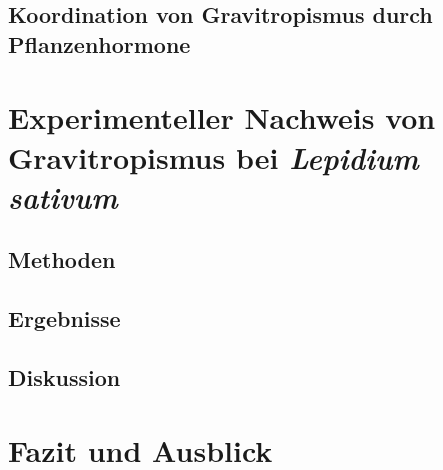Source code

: \documentclass[
a4paper, 
11pt, 
ngerman,
listof=totoc,
bibliography=totocnumbered
]{scrreprt}
\begin{document}
\section{Koordination von Gravitropismus durch Pflanzenhormone}

\chapter{Experimenteller Nachweis von Gravitropismus bei \emph{Lepidium sativum}}

\section{Methoden}

\section{Ergebnisse}

\section{Diskussion}

\chapter{Fazit und Ausblick}


\printbibliography
\end{document}
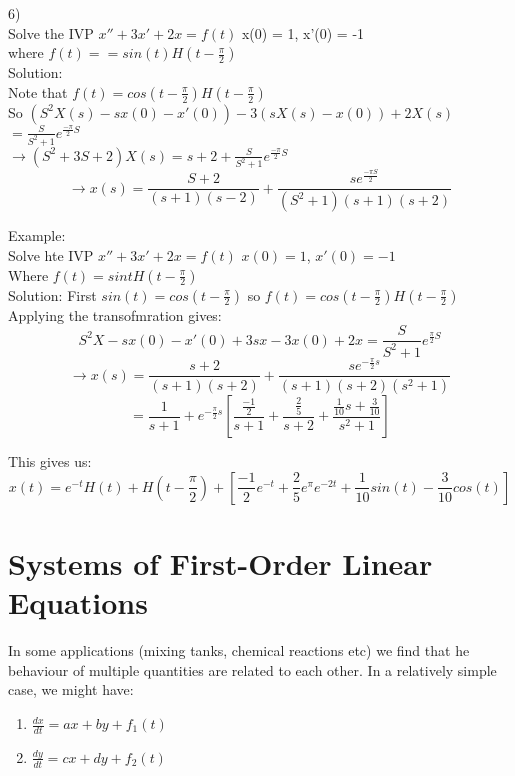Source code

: \documentclass[12pt]{article}
\begin{document}
	6)\\
	Solve the IVP $x'' + 3x' + 2x = f(t)$ x(0) = 1, x'(0) = -1\\
	where $f(t) = = sin(t) H(t-\frac{\pi}{2})$\\
	Solution:\\
	Note that $f(t) = cos(t-\frac{\pi}{2})H(t-\frac{\pi}{2})$\\
	So $(S^2X(s) - sx(0) - x'(0)) - 3(sX(s) - x(0)) + 2X(s)$\\
	$= \frac{S}{S^2 + 1}e^{\frac{-\pi}{2}S}$\\
	$\rightarrow (S^2 + 3S + 2)X(s) = s + 2 + \frac{S}{S^2 + 1}e^{\frac{-\pi}{2}S}$\\
	$$\rightarrow x(s) = \frac{S+2}{(s+1)(s-2)} + \frac{se^{\frac{-\pi S}{2}}}{(S^2 + 1)(s+1)(s+2)}$$
	
	Example:\\
	Solve hte IVP $x'' + 3x' + 2x = f(t)$ $x(0) = 1$, $x'(0) = -1$\\
	Where $f(t) = sint H(t-\frac{\pi}{2})$\\
	
	Solution: First $sin(t) = cos(t - \frac{\pi}{2})$ so $f(t) = cos(t-\frac{\pi}{2})H(t-\frac{\pi}{2})$\\
	
	Applying the transofmration gives:\\
	$$S^2X - sx(0) - x'(0) + 3sx - 3x(0) + 2x = \frac{S}{S^2 + 1}e^{\frac{\pi}{2}S}$$
	$$\rightarrow x(s) = \frac{s+2}{(s+1)(s+2)} + \frac{se^{-\frac{\pi}{2}s}}{(s+1)(s+2)(s^2+1)}$$
	$$= \frac{1}{s+1} + e^{-\frac{\pi}{2}s}[\frac{\frac{-1}{2}}{s+1} + \frac{\frac{2}{5}}{s+2} + \frac{\frac{1}{10}s + \frac{3}{10}}{s^2 + 1}]$$
	
	This gives us:\\
	$$x(t) = e^{-t}H(t) + H(t-\frac{\pi}{2}) + [\frac{-1}{2}e^{-t} + \frac{2}{5}e^{\pi}e^{-2t} + \frac{1}{10}sin(t) - \frac{3}{10}cos(t)]$$
	
	\section*{Systems of First-Order Linear Equations}
	In some applications (mixing tanks, chemical reactions etc) we find that he behaviour of multiple quantities are related to each other. In a relatively simple case, we might have:\\
	\begin{enumerate}
		\item $\frac{dx}{dt} = ax + by + f_1(t)$
		\item $\frac{dy}{dt} = cx + dy + f_2(t)$
	\end{enumerate}
	
\end{document}
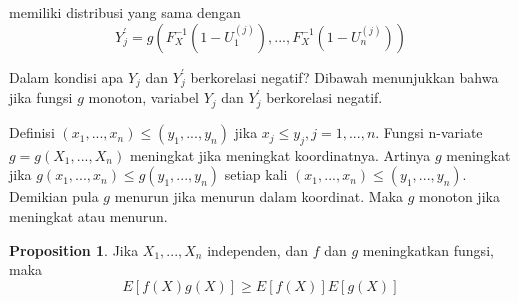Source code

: \documentclass[a4paper,12pt]{article}
\theoremstyle{definition}
\newtheorem{prop}{Proposition}[section]
\begin{document}
memiliki distribusi yang sama dengan
\begin{equation}
    Y_{j}^{'}= g(F_{X}^{-1}(1-U_{1}^{(j)}),...,F_{X}^{-1}(1-U_{n}^{(j)}))
\end{equation}

Dalam kondisi apa $Y_{j}$ dan $Y_{j}^{{}'}$ berkorelasi negatif? Dibawah menunjukkan bahwa jika fungsi $g$ monoton, variabel $Y_{j}$ dan $Y_{j}^{{}'}$ berkorelasi negatif.

Definisi $(x_{1},...,x_{n})\leq (y_{1},...,y_{n})$ jika $x_{j}\leq y_{j},j= 1,...,n$. Fungsi n-variate $g= g(X_{1},...,X_{n})$ meningkat jika meningkat koordinatnya. Artinya $g$ meningkat jika $g(x_{1},...,x_{n})\leq g(y_{1},...,y_{n})$ setiap kali $(x_{1},...,x_{n})\leq (y_{1},...,y_{n})$. Demikian pula $g$ menurun jika menurun dalam koordinat. Maka $g$ monoton jika meningkat atau menurun.
\begin{prop}
    Jika $X_{1},...,X_{n}$ independen, dan $f$ dan $g$ meningkatkan fungsi, maka
    \begin{equation}
        E[f(X)g(X)]\geq E[f(X)]E[g(X)]
        \label{eqn:label3}
    \end{equation}
\end{prop}
\end{document}
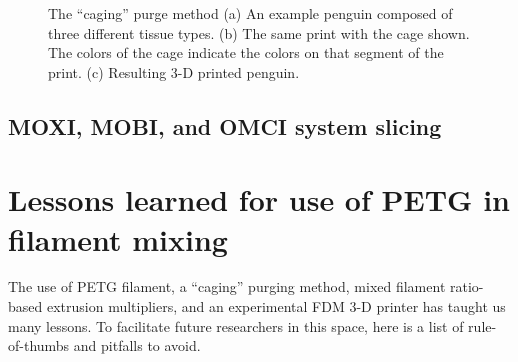 \begin{figure}
	\begin{center}
	\end{center}
	\caption{The ``caging'' purge method (a) An example penguin composed of three different tissue types. (b) The same print with the cage shown. The colors of the cage indicate the colors on that segment of the print. (c) Resulting 3-D printed penguin. } 
	\label{fig:caging}
\end{figure} 

\subsection{MOXI, MOBI, and OMCI system slicing}



\section{Lessons learned for use of PETG in filament mixing}
The use of PETG filament, a ``caging'' purging method, mixed filament ratio-based extrusion multipliers, and an experimental FDM 3-D printer has taught us many lessons. To facilitate future researchers in this space, here is a list of rule-of-thumbs and pitfalls to avoid. 

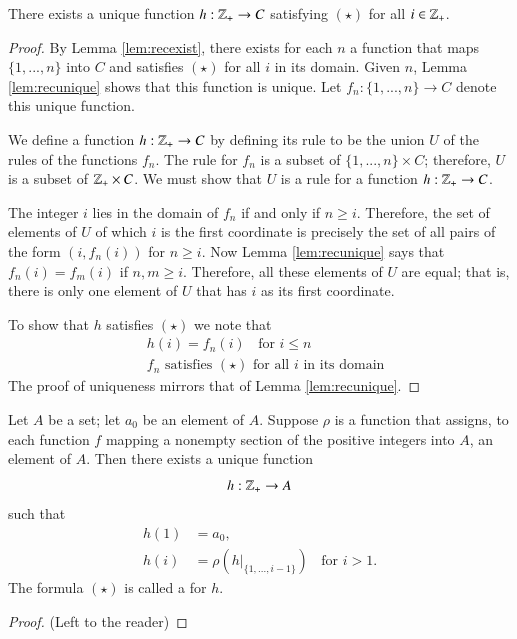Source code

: \documentclass[12pt, a4paper, oneside, openright, titlepage]{book}
\begin{document}
\begin{appendices}
    \begin{thm}
        There exists a unique function $h:\mathbb Z_+\rightarrow C$ satisfying $(\star)$ for all $i \in \mathbb Z_+$.
    \end{thm}
    \begin{proof}
        By Lemma \ref{lem:recexist}, there exists for each $n$ a function that maps $\{1,...,n\}$ into $C$ and satisfies $(\star)$ for all $i$ in its domain. Given $n$, Lemma \ref{lem:recunique} shows that this function is unique. Let $f_n:\{1,...,n\}\rightarrow C$ denote this unique function.


        We define a function $h:\mathbb Z_+\rightarrow C$ by defining its rule to be the union $U$ of the rules of the functions $f_n$. The rule for $f_n$ is a subset of $\{1,...,n\}\times C$; therefore, $U$ is a subset of $\mathbb Z_+\times C$. We must show that $U$ is a rule for a function $h:\mathbb Z_+\rightarrow C$.

        The integer $i$ lies in the domain of $f_n$ if and only if $n \geq i$. Therefore, the set of elements of $U$ of which $i$ is the first coordinate is precisely the set of all pairs of the form $(i,f_n(i))$ for $n \geq i$. Now Lemma \ref{lem:recunique} says that $f_n(i) = f_m(i)$ if $n,m \geq i$. Therefore, all these elements of $U$ are equal; that is, there is only one element of $U$ that has $i$ as its first coordinate.

        To show that $h$ satisfies $(\star)$ we note that \begin{align*}
            &h(i) = f_n(i)\;\;\text{ for } i \leq n \\
            &f_n\text{ satisfies $(\star)$ for all $i$ in its domain}
        \end{align*}
        The proof of uniqueness mirrors that of Lemma \ref{lem:recunique}.
    \end{proof}

    \begin{namthm}
        Let $A$ be a set; let $a_0$ be an element of $A$. Suppose $\rho$ is a function that assigns, to each function $f$ mapping a nonempty section of the positive integers into $A$, an element of $A$. Then there exists a unique function \begin{equation*}
            h:\mathbb Z_+\rightarrow A
        \end{equation*}
        such that \begin{equation*}
            \begin{array}{cl} h(1) &= a_0, \\
                h(i) &= \rho(h\rvert_{\{1,...,i-1\}})\;\;\text{ for } i > 1.
            \end{array} \tag{$(\star)$}
        \end{equation*}
        The formula $(\star)$ is called a  for $h$. 
    \end{namthm}
    \begin{proof}
        (Left to the reader)
    \end{proof}



\end{appendices}
\end{document}
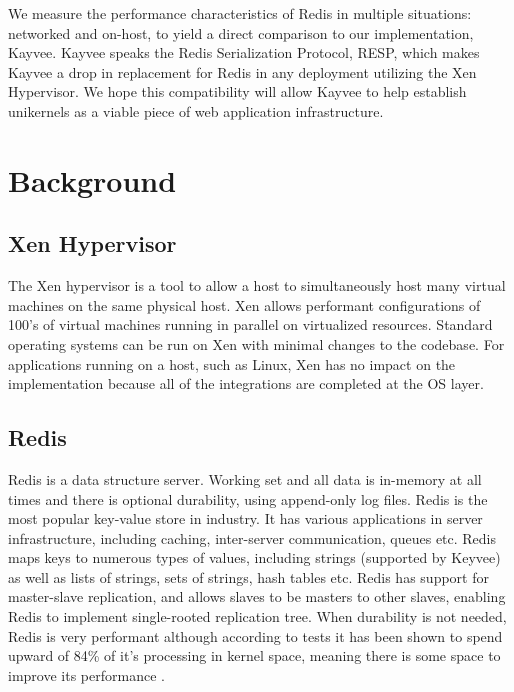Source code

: \documentclass[english,10pt,twocolumn]{article}
\begin{document}
We measure the performance characteristics of Redis in multiple situations: networked and on-host, to yield a direct comparison to our implementation, Kayvee.
Kayvee speaks the Redis Serialization Protocol\cite{redis-protocol}, RESP, which makes Kayvee a drop in replacement for Redis in any deployment utilizing the Xen Hypervisor.
We hope this compatibility will allow Kayvee to help establish unikernels as a viable piece of web application infrastructure.


\section{Background}



\subsection{Xen Hypervisor}

The Xen hypervisor is a tool to allow a host to simultaneously host many virtual machines on the same physical host.
Xen allows performant configurations of 100's of virtual machines running in parallel on virtualized resources.
Standard operating systems can be run on Xen with minimal changes to the codebase.
For applications running on a host, such as Linux, Xen has no impact on the implementation because all of the integrations are completed at the OS layer.


\subsection{Redis}

Redis is a data structure server.
Working set and all data is in-memory at all times and there is optional durability, using append-only log files.
Redis is the most popular key-value store in industry\cite{dbengines}.
It has various applications in server infrastructure, including caching, inter-server communication, queues etc.
Redis maps keys to numerous types of values, including strings (supported by Keyvee) as well as lists of strings, sets of strings, hash tables etc.
Redis has support for master-slave replication, and allows slaves to be masters to other slaves, enabling Redis to implement single-rooted replication tree.
When durability is not needed, Redis is very performant although according to tests it has been shown to spend upward of 84\% of it's processing in kernel space, meaning there is some space to improve its performance \cite{latency}.
\end{document}
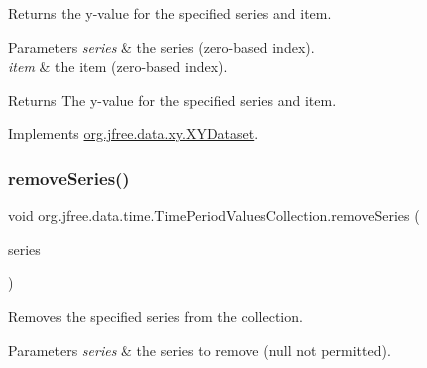 Returns the y-\/value for the specified series and item.


\begin{DoxyParams}{Parameters}
{\em series} & the series (zero-\/based index). \\
\hline
{\em item} & the item (zero-\/based index).\\
\hline
\end{DoxyParams}
\begin{DoxyReturn}{Returns}
The y-\/value for the specified series and item. 
\end{DoxyReturn}


Implements \mbox{\hyperlink{interfaceorg_1_1jfree_1_1data_1_1xy_1_1_x_y_dataset_aa915867221e0f94021bad3140db5254e}{org.\+jfree.\+data.\+xy.\+X\+Y\+Dataset}}.

\mbox{\label{classorg_1_1jfree_1_1data_1_1time_1_1_time_period_values_collection_ab429d9ab476c9ce6bc69c7f6dc4a77be}} 
\subsubsection{\texorpdfstring{remove\+Series()}{removeSeries()}\hspace{0.1cm}{\footnotesize\ttfamily [1/2]}}
{\footnotesize\ttfamily void org.\+jfree.\+data.\+time.\+Time\+Period\+Values\+Collection.\+remove\+Series (\begin{DoxyParamCaption}\item[{\mbox{\hyperlink{classorg_1_1jfree_1_1data_1_1time_1_1_time_period_values}{Time\+Period\+Values}}}]{series }\end{DoxyParamCaption})}

Removes the specified series from the collection.


\begin{DoxyParams}{Parameters}
{\em series} & the series to remove ({\ttfamily null} not permitted). \\
\hline
\end{DoxyParams}
\mbox{\label{classorg_1_1jfree_1_1data_1_1time_1_1_time_period_values_collection_a7db30a1ea121b62247779ab7a6a2f505}} 
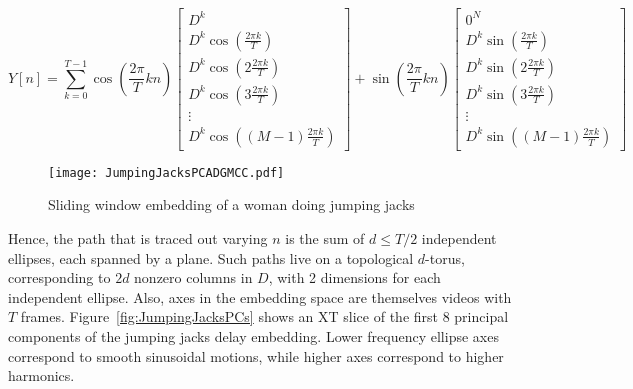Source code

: \documentclass[a4paper,UKenglish]{lipics}
\begin{document}
\begin{equation}
Y[n] = \sum_{k = 0}^{T-1} \cos \left( \frac{2 \pi}{T} k n \right) \left[ \begin{array}{c} D^k \\ D^k \cos \left( \frac{2 \pi k}{T} \right) \\ D^k \cos \left( 2 \frac{2 \pi k}{T} \right) \\ D^k \cos \left( 3 \frac{2 \pi k}{T} \right) \\ \vdots \\ D^k \cos \left( (M-1) \frac{2 \pi k}{T} \right) \end{array} \right] + \sin \left( \frac{2 \pi}{T} k n \right) \left[ \begin{array}{c} 0^N \\ D^k \sin \left( \frac{2 \pi k}{T} \right) \\ D^k \sin \left( 2 \frac{2 \pi k}{T} \right) \\ D^k \sin \left( 3 \frac{2 \pi k}{T} \right) \\ \vdots \\ D^k \sin \left( (M-1) \frac{2 \pi k}{T} \right) \end{array} \right]
\end{equation}



\begin{figure}[]
	\centering
	\texttt{[image: JumpingJacksPCADGMCC.pdf]}
	\caption{Sliding window embedding of a woman doing jumping jacks}
	\label{fig:JumpingJacks}
\end{figure}

Hence, the path that is traced out varying $n$ is the sum of $d \leq T/2$ independent ellipses, each spanned by a plane.  Such paths live on a topological $d$-torus, corresponding to $2d$ nonzero columns in $D$, with 2 dimensions for each independent ellipse.  Also, axes in the embedding space are themselves videos with $T$ frames.  Figure~\ref{fig:JumpingJacksPCs} shows an XT slice of the first 8 principal components of the jumping jacks delay embedding.  Lower frequency ellipse axes correspond to smooth sinusoidal motions, while higher axes correspond to higher harmonics.
\end{document}
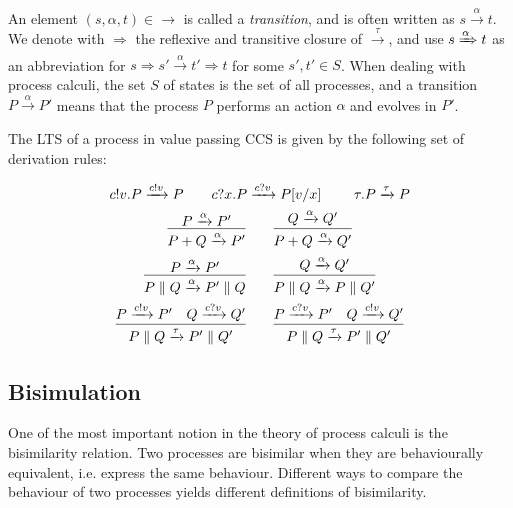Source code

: An element $(s, \alpha, t) \in \rightarrow$ is called a \textit{transition}, and is often written as $s \xrightarrow{\alpha} t$. We denote with $\Rightarrow$ the reflexive and transitive closure of $\xrightarrow{\tau}$, and use $s \xRightarrow{\alpha} t$ as an abbreviation for $s \Rightarrow s' \xrightarrow{\alpha} t' \Rightarrow t$ for some $s', t' \in S$. When dealing with process calculi, the set $S$ of states is the set of all processes, and a transition $P \xrightarrow{\alpha} P'$ means that the process $P$ performs an action $\alpha$ and evolves in $P'$.

The LTS of a process in value passing CCS is given by the following set of derivation rules: 

\begin{gather*}
c!v.P \xrightarrow{c!v} P \qquad c?x.P \xrightarrow{c?v} P[v/x] \qquad \	\tau.P \xrightarrow{\tau} P
\\
\infer{P + Q \xrightarrow{\alpha} P'}{P \xrightarrow{\alpha} P'} \qquad \infer{P + Q \xrightarrow{\alpha} Q'}{Q \xrightarrow{\alpha} Q'} 
\\
\infer{P \parallel Q \xrightarrow{\alpha} P'\parallel Q}{P \xrightarrow{\alpha} P'} \qquad \infer{P \parallel Q \xrightarrow{\alpha} P\parallel Q'}{Q \xrightarrow{\alpha} Q'} 
\\
\infer{P \parallel Q \xrightarrow{\tau} P'\parallel Q'}{P \xrightarrow{c!v} P' & Q \xrightarrow{c?v} Q' } \qquad
\infer{P \parallel Q \xrightarrow{\tau} P'\parallel Q'}{P \xrightarrow{c?v} P' & Q \xrightarrow{c!v} Q' } 
\\
\end{gather*}

\subsection{Bisimulation}

One of the most important notion in the theory of process calculi is the bisimilarity relation. Two processes are bisimilar when they are behaviourally equivalent, i.e. express the same behaviour. Different ways to compare the behaviour of two processes yields different definitions of bisimilarity.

WHAT YOU SHOULD DO
Everything from the line containing "P \qquad c?x.P" through the last line of the records must be given again exactly; leave out all other lines.

YOUR RESPONSE
c!v.P \xrightarrow{c!v} P \qquad c?x.P \xrightarrow{c?v} P[v/x] \qquad \	\tau.P \xrightarrow{\tau} P
\\
\infer{P + Q \xrightarrow{\alpha} P'}{P \xrightarrow{\alpha} P'} \qquad \infer{P + Q \xrightarrow{\alpha} Q'}{Q \xrightarrow{\alpha} Q'} 
\\
\infer{P \parallel Q \xrightarrow{\alpha} P'\parallel Q}{P \xrightarrow{\alpha} P'} \qquad \infer{P \parallel Q \xrightarrow{\alpha} P\parallel Q'}{Q \xrightarrow{\alpha} Q'} 
\\
\infer{P \parallel Q \xrightarrow{\tau} P'\parallel Q'}{P \xrightarrow{c!v} P' & Q \xrightarrow{c?v} Q' } \qquad
\infer{P \parallel Q \xrightarrow{\tau} P'\parallel Q'}{P \xrightarrow{c?v} P' & Q \xrightarrow{c!v} Q' } 
\\
\end{gather*}

\subsection{Bisimulation}

One of the most important notion in the theory of process calculi is the bisimilarity relation. Two processes are bisimilar when they are behaviourally equivalent, i.e. express the same behaviour. Different ways to compare the behaviour of two processes yields different definitions of bisimilarity.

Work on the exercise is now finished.